La siguiente es una reproducción de una carta escrita por Amancio Wiliams a su hermano Mario, con relación al proyecto para su casa en el Parque Pereyra Iraola, en Mar de Plata.
Buenos Aires, 9 de diciembre de 1943.


Mi querido Mario:
La arquitectura es una de las formas más completas en que una época puede manifestarse, porque es la resultante de dos grandes fuerzas: el espíritu de la época y los recursos con que ella cuenta. Una época que tenga un gran espíritu construye, aún con recursos pobres, si éstos se emplean bien, grandes obras. Ejemplo las grandes arquitecturas antiguas que sólo contaron con piedra, ladrillo o madera, y cálculos elementales.
Una época con espíritu equivocado, aunque tenga enormes recursos materiales y científicos, produce bodrio. Ejemplo, el final del siglo XIX y el principio del XX, que contando con hierro y hormigón armado, no consiguió una arquitectura que los expresara (salvo honrosas e incomprendidas excepciones). Esto se debió al espíritu de imitación, opuesto al de creación que reinaba en la arquitectura del mundo entero desde el renacimiento y que sólo ahora empieza a sacudirse.
Si recorres la historia de la arquitectura, aunque sea a grandes líneas, verás en todas las grandes épocas un extraordinario esfuerzo de creación. En todas se inventa, no se copia. Ningún arquitecto griego construye en estilo egipcio o asirio, ningún bizantino en estilo romano, o griego o persa, ningún francés del siglo XIII en estilo bizantino o románico. ¿Por qué? Porque en las grandes épocas y en los grandes artistas está ausente el espíritu de copia, la preocupación es crear. Si en Grecia, en Bizancio, en la Francia medieval, hubieran renunciado a la creación, como renunció el mundo entero el siglo pasado (en arquitectura) y se hubieran dedicado a copiar, a estilizar, seguiríamos construyendo como los egipcios, que lo hacían admirablemente para su época pero no en una forma buena para hoy.

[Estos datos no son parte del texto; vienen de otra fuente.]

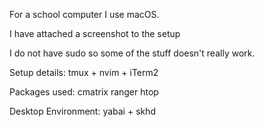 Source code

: For a school computer I use macOS.

I have attached a screenshot to the setup

I do not have sudo so some of the stuff doesn't really work.

Setup details:
tmux + nvim + iTerm2

Packages used:
cmatrix ranger htop

Desktop Environment:
yabai + skhd
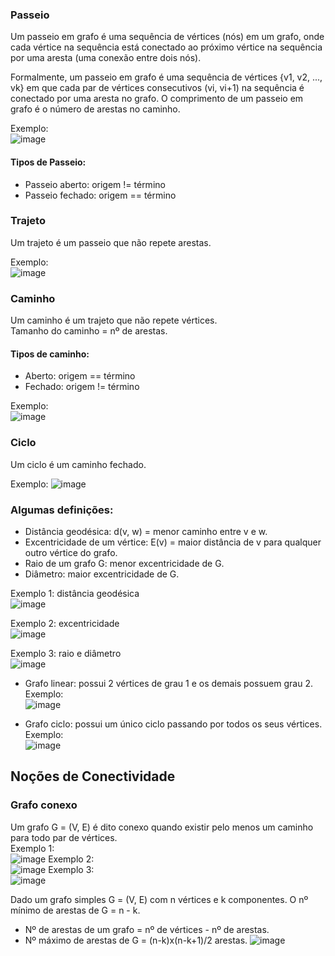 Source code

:### Passeio 
Um passeio em grafo é uma sequência de vértices (nós) em um grafo, onde cada vértice na sequência está conectado ao próximo vértice na sequência por
uma aresta (uma conexão entre dois nós).

Formalmente, um passeio em grafo é uma sequência de vértices {v1, v2, ..., vk} em que cada par de vértices consecutivos (vi, vi+1) na sequência é conectado 
por uma aresta no grafo. O comprimento de um passeio em grafo é o número de arestas no caminho.

Exemplo: <br/>
![image](https://user-images.githubusercontent.com/89612369/226116051-5088254e-603b-4e98-9931-306e278a04ef.png)

#### Tipos de Passeio:
- Passeio aberto: origem != término
- Passeio fechado: origem == término

### Trajeto 
Um trajeto é um passeio que não repete arestas. 

Exemplo: <br/> 
![image](https://user-images.githubusercontent.com/89612369/226116142-5b103136-d6a1-4905-96f9-8791b18db057.png)

### Caminho
Um caminho é um trajeto que não repete vértices. <br/>
Tamanho do caminho = nº de arestas. 

#### Tipos de caminho:
- Aberto: origem == término
- Fechado: origem != término

Exemplo: <br/> 
![image](https://user-images.githubusercontent.com/89612369/226116344-197c5e10-efac-4509-8428-eb391f5e2dfb.png)


### Ciclo
Um ciclo é um caminho fechado. 

Exemplo:
![image](https://user-images.githubusercontent.com/89612369/226150742-53b35aef-e34e-40bc-954b-2ab1f874c5ad.png)



### Algumas definições: 
- Distância geodésica: d(v, w) = menor caminho entre v e w. 
- Excentricidade de um vértice: E(v) = maior distância de v para qualquer outro vértice do grafo. 
- Raio de um grafo G: menor excentricidade de G. 
- Diâmetro: maior excentricidade de G. 

Exemplo 1: distância geodésica <br/>
![image](https://user-images.githubusercontent.com/89612369/226116532-d3cf3547-447a-4ad7-9d31-0cd581b6ae68.png)

Exemplo 2: excentricidade <br/>
![image](https://user-images.githubusercontent.com/89612369/226117330-bc0f55f2-d7ec-43f5-b3cd-99aa6aa0202a.png)

Exemplo 3: raio e diâmetro <br/>
![image](https://user-images.githubusercontent.com/89612369/226117352-09e74e2a-0ae7-4358-b90c-ddd15e7a5064.png)

- Grafo linear: possui 2 vértices de grau 1 e os demais possuem grau 2. <br/>
Exemplo: <br/>
![image](https://user-images.githubusercontent.com/89612369/226150753-42125a97-e8fa-443b-824f-5d94dd4c7531.png)

- Grafo ciclo: possui um único ciclo passando por todos os seus vértices. <br/>
Exemplo: <br/>
![image](https://user-images.githubusercontent.com/89612369/226150764-19488b7b-de64-4ac1-ac00-bd813188fd72.png)

## Noções de Conectividade
### Grafo conexo 
Um grafo G = (V, E) é dito conexo quando existir pelo menos um caminho para todo par de vértices. <br/>
Exemplo 1: <br/>
![image](https://user-images.githubusercontent.com/89612369/226150907-10fa23d6-7ec8-41d9-b462-1f32d7b6ac5c.png)
Exemplo 2:  <br/>
![image](https://user-images.githubusercontent.com/89612369/226150929-62301919-eb95-4869-87fb-2b9497e7c2f4.png)
Exemplo 3: <br/>
![image](https://user-images.githubusercontent.com/89612369/226151012-0708d5f7-ef6f-4773-876c-b738518423c7.png)


Dado um grafo simples G = (V, E) com n vértices e k componentes. O nº mínimo de arestas de G = n - k. 
- Nº de arestas de um grafo = nº de vértices - nº de arestas.   
- Nº máximo de arestas de G = (n-k)x(n-k+1)/2 arestas. 
![image](https://user-images.githubusercontent.com/89612369/226151197-864fbcf8-5453-41d5-a2d4-07e2da0e3e15.png)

Actualmente tiene que crearse una gran arquitectura, pues por un lado se cuenta con recursos ilimitados: materiales y medios de construcción extraordinarios, universalidad de la ciencia, etc, y por otro se define ya el espíritu propio de la época, que empieza a aflorar, inaccesible aún a la masa, pero que ya reconocen los que saben ver. Todo el mundo que piensa, filósofos de la historia y de la política, grandes críticos etc.. Están de acuerdo en que una nueva época empieza. Una nueva época con su nuevo arte y su nueva mentalidad.
Y los que hoy rechazan sus primeras manifestaciones, aferrándose a los perjuicios de la decandencia de la época anterior, son tan ciegos y (consciente o inconcientemente) tan criminales como quienes silbaron a Wagner, mandaron a Siberia a Dostoleysky o condenaron a la miseria a Rembrandt. El filisteo, el que no comprende, es el peor obstáculo al movimiento que avanza, pero como no tiene suficiente fuerza, termina por ser arrollado. ¿Dónde están ahora los señores académicos que condenaron al impresionismo?

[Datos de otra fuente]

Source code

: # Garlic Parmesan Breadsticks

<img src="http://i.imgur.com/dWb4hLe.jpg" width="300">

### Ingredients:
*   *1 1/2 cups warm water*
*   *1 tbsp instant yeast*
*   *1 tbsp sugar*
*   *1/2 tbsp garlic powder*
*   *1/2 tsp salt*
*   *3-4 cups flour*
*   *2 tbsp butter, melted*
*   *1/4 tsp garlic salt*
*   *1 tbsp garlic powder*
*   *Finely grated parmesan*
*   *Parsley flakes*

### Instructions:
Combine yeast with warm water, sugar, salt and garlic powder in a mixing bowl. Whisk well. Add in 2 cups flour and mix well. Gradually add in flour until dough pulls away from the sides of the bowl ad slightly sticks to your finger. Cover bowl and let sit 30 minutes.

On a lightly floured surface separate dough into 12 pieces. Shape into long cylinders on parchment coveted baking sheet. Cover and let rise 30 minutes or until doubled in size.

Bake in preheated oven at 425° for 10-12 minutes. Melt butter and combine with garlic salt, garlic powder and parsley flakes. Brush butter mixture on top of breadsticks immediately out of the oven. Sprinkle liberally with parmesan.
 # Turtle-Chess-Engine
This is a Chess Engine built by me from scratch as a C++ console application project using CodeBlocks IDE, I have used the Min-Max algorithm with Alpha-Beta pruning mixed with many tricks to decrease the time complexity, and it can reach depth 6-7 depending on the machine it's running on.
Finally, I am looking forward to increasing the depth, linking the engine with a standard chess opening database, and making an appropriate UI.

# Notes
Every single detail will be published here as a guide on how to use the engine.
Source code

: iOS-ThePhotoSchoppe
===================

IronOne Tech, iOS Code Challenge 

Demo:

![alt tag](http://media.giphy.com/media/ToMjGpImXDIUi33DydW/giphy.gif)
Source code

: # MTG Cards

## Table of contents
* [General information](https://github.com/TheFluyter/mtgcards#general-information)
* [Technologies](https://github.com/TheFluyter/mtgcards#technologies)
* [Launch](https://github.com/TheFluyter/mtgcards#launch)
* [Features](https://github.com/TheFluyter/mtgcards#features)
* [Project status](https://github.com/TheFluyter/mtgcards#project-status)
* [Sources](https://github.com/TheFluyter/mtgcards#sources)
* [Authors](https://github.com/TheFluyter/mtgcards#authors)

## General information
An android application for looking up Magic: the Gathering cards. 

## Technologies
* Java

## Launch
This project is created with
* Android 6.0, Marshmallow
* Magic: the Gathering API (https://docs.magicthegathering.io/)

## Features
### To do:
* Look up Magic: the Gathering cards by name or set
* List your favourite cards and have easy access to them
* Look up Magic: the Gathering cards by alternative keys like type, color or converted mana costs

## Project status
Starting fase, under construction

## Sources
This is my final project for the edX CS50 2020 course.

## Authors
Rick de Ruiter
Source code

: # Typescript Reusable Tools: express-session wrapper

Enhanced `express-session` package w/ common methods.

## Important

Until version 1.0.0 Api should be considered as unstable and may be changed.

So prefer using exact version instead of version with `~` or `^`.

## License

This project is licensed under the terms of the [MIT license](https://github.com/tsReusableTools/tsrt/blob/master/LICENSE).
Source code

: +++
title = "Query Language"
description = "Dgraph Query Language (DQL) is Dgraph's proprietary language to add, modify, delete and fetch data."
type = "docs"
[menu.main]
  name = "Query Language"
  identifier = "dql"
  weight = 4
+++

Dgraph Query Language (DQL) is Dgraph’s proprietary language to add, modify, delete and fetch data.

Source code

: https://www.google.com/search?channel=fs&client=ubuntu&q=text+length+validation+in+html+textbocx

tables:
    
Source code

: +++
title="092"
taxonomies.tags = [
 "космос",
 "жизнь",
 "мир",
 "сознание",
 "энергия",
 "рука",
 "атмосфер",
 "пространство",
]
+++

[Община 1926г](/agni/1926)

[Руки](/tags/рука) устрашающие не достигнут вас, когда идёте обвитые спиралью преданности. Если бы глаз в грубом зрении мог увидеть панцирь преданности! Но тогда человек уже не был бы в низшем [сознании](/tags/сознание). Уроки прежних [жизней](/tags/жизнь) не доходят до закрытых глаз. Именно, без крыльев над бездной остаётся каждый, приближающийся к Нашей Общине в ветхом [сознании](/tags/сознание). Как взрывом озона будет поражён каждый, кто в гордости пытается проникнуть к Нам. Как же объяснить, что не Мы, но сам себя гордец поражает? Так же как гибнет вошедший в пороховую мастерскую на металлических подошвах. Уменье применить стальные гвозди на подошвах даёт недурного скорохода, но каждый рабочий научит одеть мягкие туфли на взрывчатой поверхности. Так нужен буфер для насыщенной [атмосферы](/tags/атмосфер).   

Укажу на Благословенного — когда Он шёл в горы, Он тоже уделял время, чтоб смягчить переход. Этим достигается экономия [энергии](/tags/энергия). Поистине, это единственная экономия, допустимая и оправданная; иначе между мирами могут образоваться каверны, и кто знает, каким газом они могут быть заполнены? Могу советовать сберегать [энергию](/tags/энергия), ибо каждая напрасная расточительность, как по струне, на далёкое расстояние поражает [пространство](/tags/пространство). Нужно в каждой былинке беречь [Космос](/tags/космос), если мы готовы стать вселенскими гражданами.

Sus nombres han muerto, sus obras nunca vivieron, y si álguien los recuerda alguna vez es con desprecio. ¿Y los pomposos críticos que calificaron de caótica a la novena sinfonía? ¿Y los incompresivos burgueses que se burlaban de Debussy?
El espíritu de la época terminará por triunfar. Y es mejor haber sido de los primeros, haber contribuído y no obstaculizado, haber comprendido, y no haberse reído o indignado, haber acompañado y alentado a los precursores, y no haber intentado aplastarles con el horrible peso de la masa burguesa.

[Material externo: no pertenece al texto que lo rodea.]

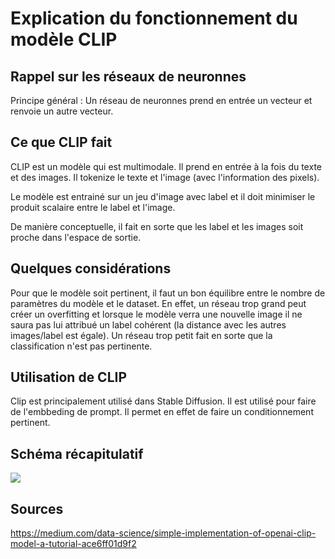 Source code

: # Explication du fonctionnement du modèle CLIP

## Rappel sur les réseaux de neuronnes

Principe général : Un réseau de neuronnes prend en entrée un vecteur et renvoie un autre vecteur.

## Ce que CLIP fait

CLIP est un modèle qui est multimodale. Il prend en entrée à la fois du texte et des images. Il tokenize le texte et l'image (avec l'information des pixels).

Le modèle est entrainé sur un jeu d'image avec label et il doit minimiser le produit scalaire entre le label et l'image.

De manière conceptuelle, il fait en sorte que les label et les images soit proche dans l'espace de sortie.

## Quelques considérations

Pour que le modèle soit pertinent, il faut un bon équilibre entre le nombre de paramètres du modèle et le dataset. En effet, un réseau trop grand peut créer un overfitting et lorsque le modèle verra une nouvelle image il ne saura pas lui attribué un label cohérent (la distance avec les autres images/label est égale). Un réseau trop petit fait en sorte que la classification n'est pas pertinente.

## Utilisation de CLIP

Clip est principalement utilisé dans Stable Diffusion. Il est utilisé pour faire de l'embbeding de prompt. Il permet en effet de faire un conditionnement pertinent.

## Schéma récapitulatif 

<img src="https://miro.medium.com/v2/resize:fit:3662/format:webp/1*tg7akErlMSyCLQxrMtQIYw.png">

## Sources

https://medium.com/data-science/simple-implementation-of-openai-clip-model-a-tutorial-ace6ff01d9f2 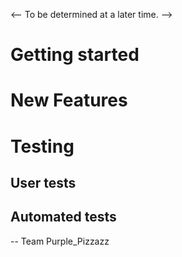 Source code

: 
<-- To be determined at a later time. -->

# Getting started

# New Features

# Testing

## User tests

## Automated tests


-- Team Purple_Pizzazz
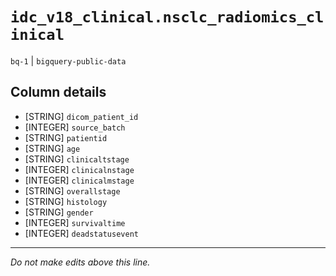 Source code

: # `idc_v18_clinical.nsclc_radiomics_clinical`
`bq-1` | `bigquery-public-data`

## Column details
* [STRING]    `dicom_patient_id`
* [INTEGER]   `source_batch`
* [STRING]    `patientid`
* [STRING]    `age`
* [STRING]    `clinicaltstage`
* [INTEGER]   `clinicalnstage`
* [INTEGER]   `clinicalmstage`
* [STRING]    `overallstage`
* [STRING]    `histology`
* [STRING]    `gender`
* [INTEGER]   `survivaltime`
* [INTEGER]   `deadstatusevent`

-------------------------------------------------------------------------------
*Do not make edits above this line.*
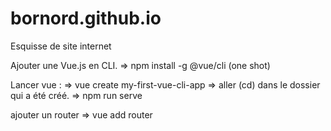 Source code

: # bornord.github.io
 Esquisse de site internet

Ajouter une Vue.js en CLI.
 => npm install -g @vue/cli
(one shot)

Lancer vue : 
   => vue create my-first-vue-cli-app
   => aller (cd) dans le dossier qui a été créé.
   => npm run serve 

ajouter un router
   =>  vue add router
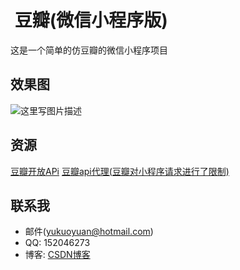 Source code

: #  豆瓣(微信小程序版)
这是一个简单的仿豆瓣的微信小程序项目

## 效果图
![这里写图片描述](https://img-blog.csdn.net/20180412191014770?watermark/2/text/aHR0cHM6Ly9ibG9nLmNzZG4ubmV0L0Vhc2tTaGFyaw==/font/5a6L5L2T/fontsize/400/fill/I0JBQkFCMA==/dissolve/70)

## 资源
[豆瓣开放APi](https://developers.douban.com/wiki/?title=api_v2)
[豆瓣api代理(豆瓣对小程序请求进行了限制)](https://github.com/zce/douban-api-proxy)

## 联系我

* 邮件(yukuoyuan@hotmail.com)
* QQ: 152046273
* 博客: [CSDN博客](http://blog.csdn.net/easkshark)

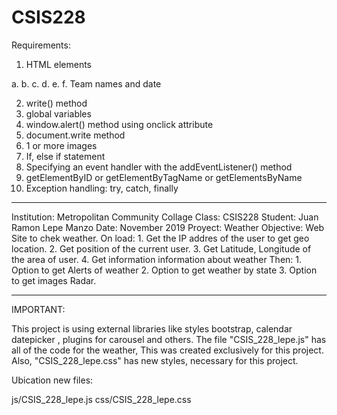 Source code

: # CSIS228

Requirements:

1.  HTML elements 

a.  <!DOCTYPE html>
b.  <html> </html>
c.  <head> </head>
d.  <title> </title>
e.  <body> </body>
f.  Team names and date

2.  write() method
3.  global variables
4.  window.alert() method using onclick attribute
5.  document.write method
6.  1 or more images
7.  If, else if statement
8.  Specifying an event handler with the addEventListener() method
9.  getElementByID or getElementByTagName or getElementsByName
10.  Exception handling: try, catch, finally

----------------------------------

Institution: Metropolitan Community Collage
Class: CSIS228
Student: Juan Ramon Lepe Manzo
Date: November 2019
Proyect: Weather
Objective: Web Site to chek weather. 
	On load:
		1. Get the IP addres of the user to get geo location.
		2. Get position of the current user.
		3. Get Latitude, Longitude of the area of user.
		4. Get information information about weather
	Then:
		1. Option to get Alerts of weather
		2. Option to get weather by state
		3. Option to get images Radar.

-----------------------
IMPORTANT:

This project is using external libraries like styles bootstrap, calendar datepicker , plugins for carousel and others.
The file "CSIS_228_lepe.js" has all of the code for the weather, This was created exclusively for this project.
Also, "CSIS_228_lepe.css" has new styles, necessary for this project.

Ubication new files:

js/CSIS_228_lepe.js
css/CSIS_228_lepe.css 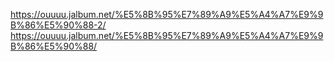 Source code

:https://ouuuu.jalbum.net/%E5%8B%95%E7%89%A9%E5%A4%A7%E9%9B%86%E5%90%88-2/
https://ouuuu.jalbum.net/%E5%8B%95%E7%89%A9%E5%A4%A7%E9%9B%86%E5%90%88/
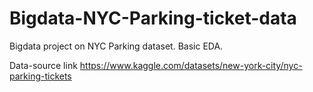 # Bigdata-NYC-Parking-ticket-data
Bigdata project on NYC Parking dataset. Basic EDA.

Data-source link
https://www.kaggle.com/datasets/new-york-city/nyc-parking-tickets

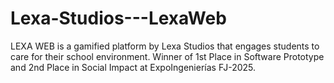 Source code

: # Lexa-Studios---LexaWeb
LEXA WEB is a gamified platform by Lexa Studios that engages students to care for their school environment. Winner of 1st Place in Software Prototype and 2nd Place in Social Impact at ExpoIngenierías FJ-2025.
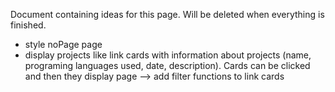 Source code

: Document containing ideas for this page. Will be deleted when everything is finished.

-   style noPage page
-   display projects like link cards with information about projects (name, programing languages used, date, description). Cards can be clicked and then they display page --> add filter functions to link cards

Negar la creación es cerrar el camino al progreso. Querer retroceder, imitando tal o cual estilo, es contribuir a la degeneración y al caos, es cortar las posibilidades de llegar a un gran arte.
Por eso, ningún arquitecto que tenga un concepto elevado de su función, que sienta su época de una forma honda, que sienta la necesidad de expresar su espíritu, que quiera aprovechar al máximo sus recursos, podrá honradamente edificar, a pedido de un cliente, un estilo dado.
Podrá otro arquitecto hacerlo por viveza comercial, o por estar tan al margen de su época que no vislumbre sus problemas. Pero la ignorancia del último y el interés del otro están reñidos con el arte.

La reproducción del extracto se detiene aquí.